[[ DATA FOR REVIEW open ]]
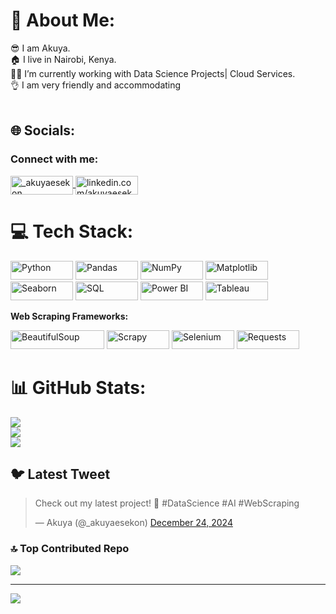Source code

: # 💫 About Me:
😎 I am Akuya.<br>🏠 I live in Nairobi, Kenya.<br>👨‍💻 I’m currently working with Data Science Projects| Cloud Services.<br>👌 I am very friendly and accommodating<br><br>  


## 🌐 Socials:
<h3 align="left">Connect with me:</h3>
<p align="left">
  <a href="https://twitter.com/_akuyaesekon" target="_blank">
    <img align="center" src="https://img.shields.io/badge/Twitter-%231DA1F2.svg?style=for-the-badge&logo=twitter&logoColor=white" alt="_akuyaesekon" height="30" width="100" />
  </a>
  <a href="https://linkedin.com/in/akuyaesekon/" target="_blank">
    <img align="center" src="https://img.shields.io/badge/LinkedIn-%230A66C2.svg?style=for-the-badge&logo=linkedin&logoColor=white" alt="linkedin.com/akuyaesekon" height="30" width="100" />
  </a>
</p>


# 💻 Tech Stack:
<p align="left">
  <img src="https://img.shields.io/badge/python-%233776AB.svg?style=for-the-badge&logo=python&logoColor=white" alt="Python" height="30" width="100" />
  <img src="https://img.shields.io/badge/pandas-%23150458.svg?style=for-the-badge&logo=pandas&logoColor=white" alt="Pandas" height="30" width="100" />
  <img src="https://img.shields.io/badge/numpy-%23013243.svg?style=for-the-badge&logo=numpy&logoColor=white" alt="NumPy" height="30" width="100" />
  <img src="https://img.shields.io/badge/matplotlib-%230A4A5C.svg?style=for-the-badge&logo=matplotlib&logoColor=white" alt="Matplotlib" height="30" width="100" />
  <img src="https://img.shields.io/badge/seaborn-%231F6E61.svg?style=for-the-badge&logo=seaborn&logoColor=white" alt="Seaborn" height="30" width="100" />
  <img src="https://img.shields.io/badge/SQL-%234F5B93.svg?style=for-the-badge&logo=sql&logoColor=white" alt="SQL" height="30" width="100" />
  <img src="https://img.shields.io/badge/Power_BI-%23F2C811.svg?style=for-the-badge&logo=power-bi&logoColor=white" alt="Power BI" height="30" width="100" />
  <img src="https://img.shields.io/badge/Tableau-%23E97627.svg?style=for-the-badge&logo=tableau&logoColor=white" alt="Tableau" height="30" width="100" />
</p>

**Web Scraping Frameworks:**  
<p align="left">
  <img src="https://img.shields.io/badge/BeautifulSoup-%23C75C1D.svg?style=for-the-badge&logo=beautifulsoup&logoColor=white" alt="BeautifulSoup" height="30" width="150" />
  <img src="https://img.shields.io/badge/Scrapy-%230B2B6B.svg?style=for-the-badge&logo=scrapy&logoColor=white" alt="Scrapy" height="30" width="100" />
  <img src="https://img.shields.io/badge/Selenium-%234D8C44.svg?style=for-the-badge&logo=selenium&logoColor=white" alt="Selenium" height="30" width="100" />
  <img src="https://img.shields.io/badge/Requests-%23FF6A00.svg?style=for-the-badge&logo=requests&logoColor=white" alt="Requests" height="30" width="100" />
</p>




# 📊 GitHub Stats:
![](https://github-readme-stats.vercel.app/api?username=akuyaesekon&theme=dark&hide_border=true&include_all_commits=true&count_private=true)<br/>
![](https://github-readme-streak-stats.herokuapp.com/?user=akuyaesekon&theme=dark&hide_border=true)<br/>
![](https://github-readme-stats.vercel.app/api/top-langs/?username=akuyaesekon&theme=dark&hide_border=true&include_all_commits=true&count_private=true&layout=compact)


## 🐦 Latest Tweet

<blockquote class="twitter-tweet"><p lang="en" dir="ltr">Check out my latest project! 🚀 #DataScience #AI #WebScraping</p>&mdash; Akuya (@_akuyaesekon) <a href="https://twitter.com/_akuyaesekon/status/1234567890?ref_src=twsrc%5Etfw">December 24, 2024</a></blockquote>
<script async src="https://platform.twitter.com/widgets.js" charset="utf-8"></script>


### 🔝 Top Contributed Repo
![](https://github-contributor-stats.vercel.app/api?username=akuyaesekon&limit=5&theme=dark&combine_all_yearly_contributions=true)

---
[![](https://visitcount.itsvg.in/api?id=akuyaesekon-tech&icon=0&color=0)](https://visitcount.itsvg.in)

<!-- Proudly created with GPRM ( https://gprm.itsvg.in ) -->
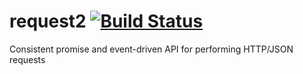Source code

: request2 [![Build Status](https://travis-ci.org/valet-io/request2.svg)](https://travis-ci.org/valet-io/request2)
========

Consistent promise and event-driven API for performing HTTP/JSON requests
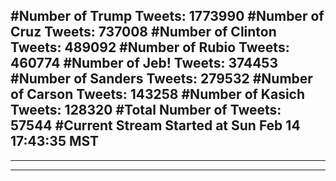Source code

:#Number of Trump Tweets: 1773990
#Number of Cruz Tweets: 737008
#Number of Clinton Tweets: 489092
#Number of Rubio Tweets: 460774
#Number of Jeb! Tweets: 374453
#Number of Sanders Tweets: 279532
#Number of Carson Tweets: 143258
#Number of Kasich Tweets: 128320
#Total Number of Tweets: 57544 
#Current Stream Started at Sun Feb 14 17:43:35 MST
---
---
---
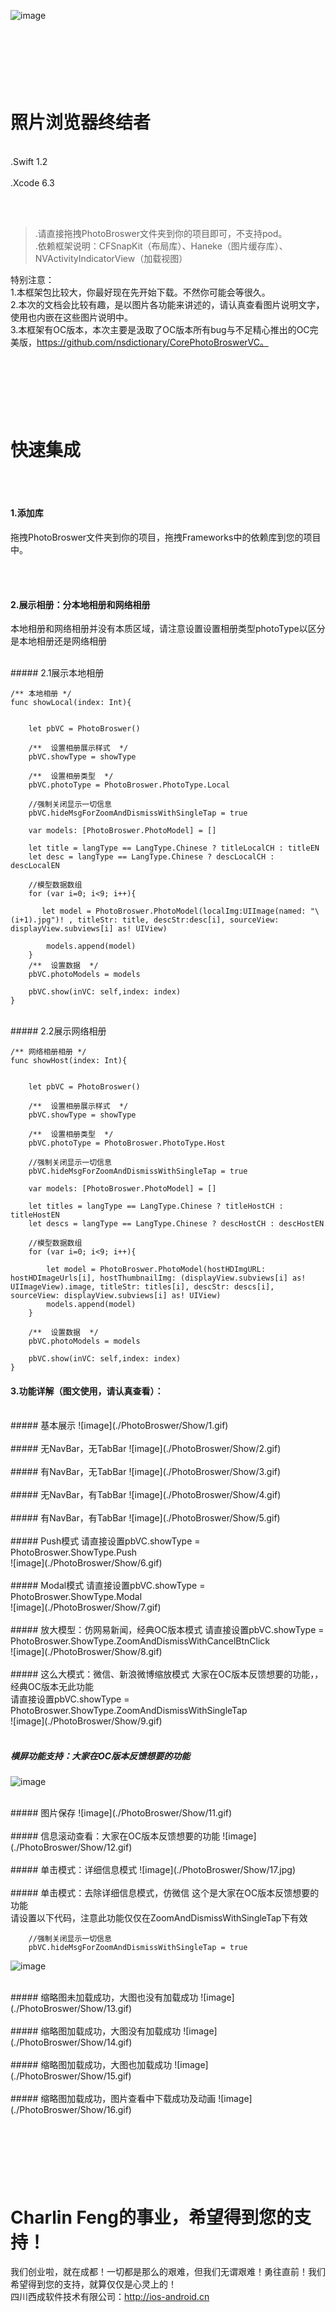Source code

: ![image](./PhotoBroswer/title.jpg)


<br/><br/><br/>
照片浏览器终结者
===============
<br/>
.Swift 1.2<br/><br/>
.Xcode 6.3

<br/><br/>
>.请直接拖拽PhotoBroswer文件夹到你的项目即可，不支持pod。<br/>
>.依赖框架说明：CFSnapKit（布局库）、Haneke（图片缓存库）、NVActivityIndicatorView（加载视图）

特别注意：<br/>
1.本框架包比较大，你最好现在先开始下载。不然你可能会等很久。<br/>
2.本次的文档会比较有趣，是以图片各功能来讲述的，请认真查看图片说明文字，使用也内嵌在这些图片说明中。<br/>
3.本框架有OC版本，本次主要是汲取了OC版本所有bug与不足精心推出的OC完美版，https://github.com/nsdictionary/CorePhotoBroswerVC。<br/>



<br/><br/><br/>
快速集成
===============

<br/><br/>
#### 1.添加库
拖拽PhotoBroswer文件夹到你的项目，拖拽Frameworks中的依赖库到您的项目中。

<br/><br/>
#### 2.展示相册：分本地相册和网络相册
本地相册和网络相册并没有本质区域，请注意设置设置相册类型photoType以区分是本地相册还是网络相册


<br/>
##### 2.1展示本地相册

    /** 本地相册 */
    func showLocal(index: Int){
        
        
        let pbVC = PhotoBroswer()
        
        /**  设置相册展示样式  */
        pbVC.showType = showType
        
        /**  设置相册类型  */
        pbVC.photoType = PhotoBroswer.PhotoType.Local
        
        //强制关闭显示一切信息
        pbVC.hideMsgForZoomAndDismissWithSingleTap = true
        
        var models: [PhotoBroswer.PhotoModel] = []
        
        let title = langType == LangType.Chinese ? titleLocalCH : titleEN
        let desc = langType == LangType.Chinese ? descLocalCH : descLocalEN
        
        //模型数据数组
        for (var i=0; i<9; i++){
        
           let model = PhotoBroswer.PhotoModel(localImg:UIImage(named: "\(i+1).jpg")! , titleStr: title, descStr:desc[i], sourceView: displayView.subviews[i] as! UIView)
            
            models.append(model)
        }
        /**  设置数据  */
        pbVC.photoModels = models
        
        pbVC.show(inVC: self,index: index)
    }


<br/>
##### 2.2展示网络相册

    /** 网络相册相册 */
    func showHost(index: Int){
        
        
        let pbVC = PhotoBroswer()
        
        /**  设置相册展示样式  */
        pbVC.showType = showType
        
        /**  设置相册类型  */
        pbVC.photoType = PhotoBroswer.PhotoType.Host
        
        //强制关闭显示一切信息
        pbVC.hideMsgForZoomAndDismissWithSingleTap = true
        
        var models: [PhotoBroswer.PhotoModel] = []
        
        let titles = langType == LangType.Chinese ? titleHostCH : titleHostEN
        let descs = langType == LangType.Chinese ? descHostCH : descHostEN
        
        //模型数据数组
        for (var i=0; i<9; i++){
            
            let model = PhotoBroswer.PhotoModel(hostHDImgURL: hostHDImageUrls[i], hostThumbnailImg: (displayView.subviews[i] as! UIImageView).image, titleStr: titles[i], descStr: descs[i], sourceView: displayView.subviews[i] as! UIView)
            models.append(model)
        }
        
        /**  设置数据  */
        pbVC.photoModels = models
        
        pbVC.show(inVC: self,index: index)
    }

#### 3.功能详解（图文使用，请认真查看）：

<br/>
##### 基本展示 
![image](./PhotoBroswer/Show/1.gif)<br/>

<br/>
##### 无NavBar，无TabBar 
![image](./PhotoBroswer/Show/2.gif)<br/>

<br/>
##### 有NavBar，无TabBar
![image](./PhotoBroswer/Show/3.gif)<br/>

<br/>
##### 无NavBar，有TabBar
![image](./PhotoBroswer/Show/4.gif)<br/>

<br/>
##### 有NavBar，有TabBar
![image](./PhotoBroswer/Show/5.gif)<br/>

<br/>
##### Push模式
请直接设置pbVC.showType = PhotoBroswer.ShowType.Push <br/>
![image](./PhotoBroswer/Show/6.gif)<br/>

<br/>
##### Modal模式
请直接设置pbVC.showType = PhotoBroswer.ShowType.Modal <br/>
![image](./PhotoBroswer/Show/7.gif)<br/>

<br/>
##### 放大模型：仿网易新闻，经典OC版本模式
请直接设置pbVC.showType = PhotoBroswer.ShowType.ZoomAndDismissWithCancelBtnClick <br/>
![image](./PhotoBroswer/Show/8.gif)<br/>

<br/>
##### 这么大模式：微信、新浪微博缩放模式
大家在OC版本反馈想要的功能，，经典OC版本无此功能<br/>
请直接设置pbVC.showType = PhotoBroswer.ShowType.ZoomAndDismissWithSingleTap <br/>
![image](./PhotoBroswer/Show/9.gif)<br/>
<br/>

##### 横屏功能支持：大家在OC版本反馈想要的功能
![image](./PhotoBroswer/Show/10.gif)<br/>

<br/>
##### 图片保存
![image](./PhotoBroswer/Show/11.gif)<br/>

<br/>
##### 信息滚动查看：大家在OC版本反馈想要的功能
![image](./PhotoBroswer/Show/12.gif)<br/>


<br/>
##### 单击模式：详细信息模式
![image](./PhotoBroswer/Show/17.jpg)<br/>

<br/>
##### 单击模式：去除详细信息模式，仿微信
这个是大家在OC版本反馈想要的功能<br/>
请设置以下代码，注意此功能仅仅在ZoomAndDismissWithSingleTap下有效

        //强制关闭显示一切信息
        pbVC.hideMsgForZoomAndDismissWithSingleTap = true

![image](./PhotoBroswer/Show/18.gif)<br/>

<br/>
##### 缩略图未加载成功，大图也没有加载成功
![image](./PhotoBroswer/Show/13.gif)<br/>

<br/>
##### 缩略图加载成功，大图没有加载成功
![image](./PhotoBroswer/Show/14.gif)<br/>

<br/>
##### 缩略图加载成功，大图也加载成功
![image](./PhotoBroswer/Show/15.gif)<br/>

<br/>
##### 缩略图加载成功，图片查看中下载成功及动画
![image](./PhotoBroswer/Show/16.gif)<br/>





<br/><br/><br/>
Charlin Feng的事业，希望得到您的支持！
===============
我们创业啦，就在成都！一切都是那么的艰难，但我们无谓艰难！勇往直前！我们希望得到您的支持，就算仅仅是心灵上的！<br/>
四川西成软件技术有限公司：http://ios-android.cn<br/>

<br/><br/>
[[ DATA FOR REVIEW closed ]]
INSTRUCTIONS TO FOLLOW: For the word "subviews", find every line in the data that holds it and copy that line.

RESULT OF THE TASK:
           let model = PhotoBroswer.PhotoModel(localImg:UIImage(named: "\(i+1).jpg")! , titleStr: title, descStr:desc[i], sourceView: displayView.subviews[i] as! UIView)
            let model = PhotoBroswer.PhotoModel(hostHDImgURL: hostHDImageUrls[i], hostThumbnailImg: (displayView.subviews[i] as! UIImageView).image, titleStr: titles[i], descStr: descs[i], sourceView: displayView.subviews[i] as! UIView)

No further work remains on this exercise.